The Tumaini Arts Festival is an unexpected ray of hope for the residents of the Malawi’s Dzaleka refugee camp.

Founded by Menes La Plume from Congo, the festival hopes that by showcasing the creative talents of the refugees, people’s perception of them can be changed for the better. Tumaini is Swahili for ‘hope’, and this is what La Plume aims to spread through the festival. Now in its second year, this event brings musicians, poets and dancers together, and this year had 18 acts.


It’s organised as a sister event to the Lake of Stars, an extremely popular beach festival in the area. More than 3,000 people attended the Tumaini Arts Festival this year. La Plume also emphasises the importance for people to not think of refugee camps as bleak, miserable places. He says,“As a refugee [myself] I try to make myself a voice for the voiceless. Every time I hear people complain, I become a channel through which they can get their message to a broader audience.”

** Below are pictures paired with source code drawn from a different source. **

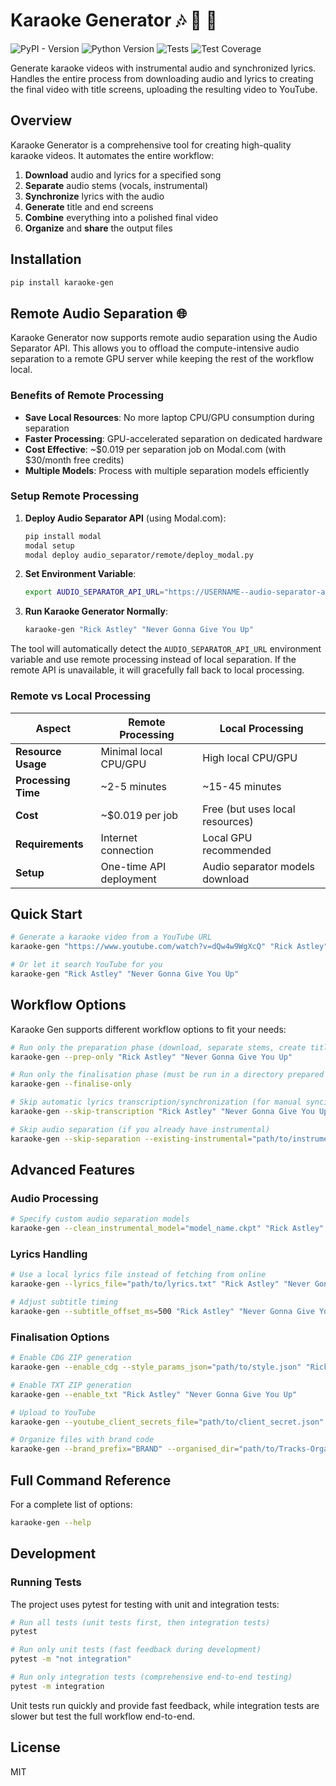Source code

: # Karaoke Generator 🎶 🎥 🚀

![PyPI - Version](https://img.shields.io/pypi/v/karaoke-gen)
![Python Version](https://img.shields.io/badge/python-3.10+-blue)
![Tests](https://github.com/nomadkaraoke/karaoke-gen/workflows/Test%20and%20Publish/badge.svg)
![Test Coverage](https://codecov.io/gh/nomadkaraoke/karaoke-gen/branch/main/graph/badge.svg)

Generate karaoke videos with instrumental audio and synchronized lyrics. Handles the entire process from downloading audio and lyrics to creating the final video with title screens, uploading the resulting video to YouTube.

## Overview

Karaoke Generator is a comprehensive tool for creating high-quality karaoke videos. It automates the entire workflow:

1. **Download** audio and lyrics for a specified song
2. **Separate** audio stems (vocals, instrumental)
3. **Synchronize** lyrics with the audio
4. **Generate** title and end screens
5. **Combine** everything into a polished final video
6. **Organize** and **share** the output files

## Installation

```bash
pip install karaoke-gen
```

## Remote Audio Separation 🌐

Karaoke Generator now supports remote audio separation using the Audio Separator API. This allows you to offload the compute-intensive audio separation to a remote GPU server while keeping the rest of the workflow local.

### Benefits of Remote Processing
- **Save Local Resources**: No more laptop CPU/GPU consumption during separation
- **Faster Processing**: GPU-accelerated separation on dedicated hardware
- **Cost Effective**: ~$0.019 per separation job on Modal.com (with $30/month free credits)
- **Multiple Models**: Process with multiple separation models efficiently

### Setup Remote Processing

1. **Deploy Audio Separator API** (using Modal.com):
   ```bash
   pip install modal
   modal setup
   modal deploy audio_separator/remote/deploy_modal.py
   ```

2. **Set Environment Variable**:
   ```bash
   export AUDIO_SEPARATOR_API_URL="https://USERNAME--audio-separator-api.modal.run"
   ```

3. **Run Karaoke Generator Normally**:
   ```bash
   karaoke-gen "Rick Astley" "Never Gonna Give You Up"
   ```

The tool will automatically detect the `AUDIO_SEPARATOR_API_URL` environment variable and use remote processing instead of local separation. If the remote API is unavailable, it will gracefully fall back to local processing.

### Remote vs Local Processing

| Aspect | Remote Processing | Local Processing |
|--------|------------------|------------------|
| **Resource Usage** | Minimal local CPU/GPU | High local CPU/GPU |
| **Processing Time** | ~2-5 minutes | ~15-45 minutes |
| **Cost** | ~$0.019 per job | Free (but uses local resources) |
| **Requirements** | Internet connection | Local GPU recommended |
| **Setup** | One-time API deployment | Audio separator models download |

## Quick Start

```bash
# Generate a karaoke video from a YouTube URL
karaoke-gen "https://www.youtube.com/watch?v=dQw4w9WgXcQ" "Rick Astley" "Never Gonna Give You Up"

# Or let it search YouTube for you
karaoke-gen "Rick Astley" "Never Gonna Give You Up"
```

## Workflow Options

Karaoke Gen supports different workflow options to fit your needs:

```bash
# Run only the preparation phase (download, separate stems, create title screens)
karaoke-gen --prep-only "Rick Astley" "Never Gonna Give You Up"

# Run only the finalisation phase (must be run in a directory prepared by the prep phase)
karaoke-gen --finalise-only

# Skip automatic lyrics transcription/synchronization (for manual syncing)
karaoke-gen --skip-transcription "Rick Astley" "Never Gonna Give You Up"

# Skip audio separation (if you already have instrumental)
karaoke-gen --skip-separation --existing-instrumental="path/to/instrumental.mp3" "Rick Astley" "Never Gonna Give You Up"
```

## Advanced Features

### Audio Processing

```bash
# Specify custom audio separation models
karaoke-gen --clean_instrumental_model="model_name.ckpt" "Rick Astley" "Never Gonna Give You Up"
```

### Lyrics Handling

```bash
# Use a local lyrics file instead of fetching from online
karaoke-gen --lyrics_file="path/to/lyrics.txt" "Rick Astley" "Never Gonna Give You Up"

# Adjust subtitle timing
karaoke-gen --subtitle_offset_ms=500 "Rick Astley" "Never Gonna Give You Up"
```

### Finalisation Options

```bash
# Enable CDG ZIP generation
karaoke-gen --enable_cdg --style_params_json="path/to/style.json" "Rick Astley" "Never Gonna Give You Up"

# Enable TXT ZIP generation
karaoke-gen --enable_txt "Rick Astley" "Never Gonna Give You Up"

# Upload to YouTube
karaoke-gen --youtube_client_secrets_file="path/to/client_secret.json" --youtube_description_file="path/to/description.txt" "Rick Astley" "Never Gonna Give You Up"

# Organize files with brand code
karaoke-gen --brand_prefix="BRAND" --organised_dir="path/to/Tracks-Organized" "Rick Astley" "Never Gonna Give You Up"
```

## Full Command Reference

For a complete list of options:

```bash
karaoke-gen --help
```

## Development

### Running Tests

The project uses pytest for testing with unit and integration tests:

```bash
# Run all tests (unit tests first, then integration tests)
pytest

# Run only unit tests (fast feedback during development)
pytest -m "not integration"

# Run only integration tests (comprehensive end-to-end testing)
pytest -m integration
```

Unit tests run quickly and provide fast feedback, while integration tests are slower but test the full workflow end-to-end.

## License

MIT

The Dzaleka camp was founded in 1994 to house the thousands who fled the genocide in Rwanda, and the wars in the DRC and Burundi. Some of these refugees were actually the artists and part of bands that performed at Tumaini, such as Babu Bebe, the Amahoro drummers, and many more. There were also other brilliant Malawian acts, like George Kalukusha. Dzaleka had generators imported specially for the festival, and there were even makeshift bars serving Carlsberg across the camp!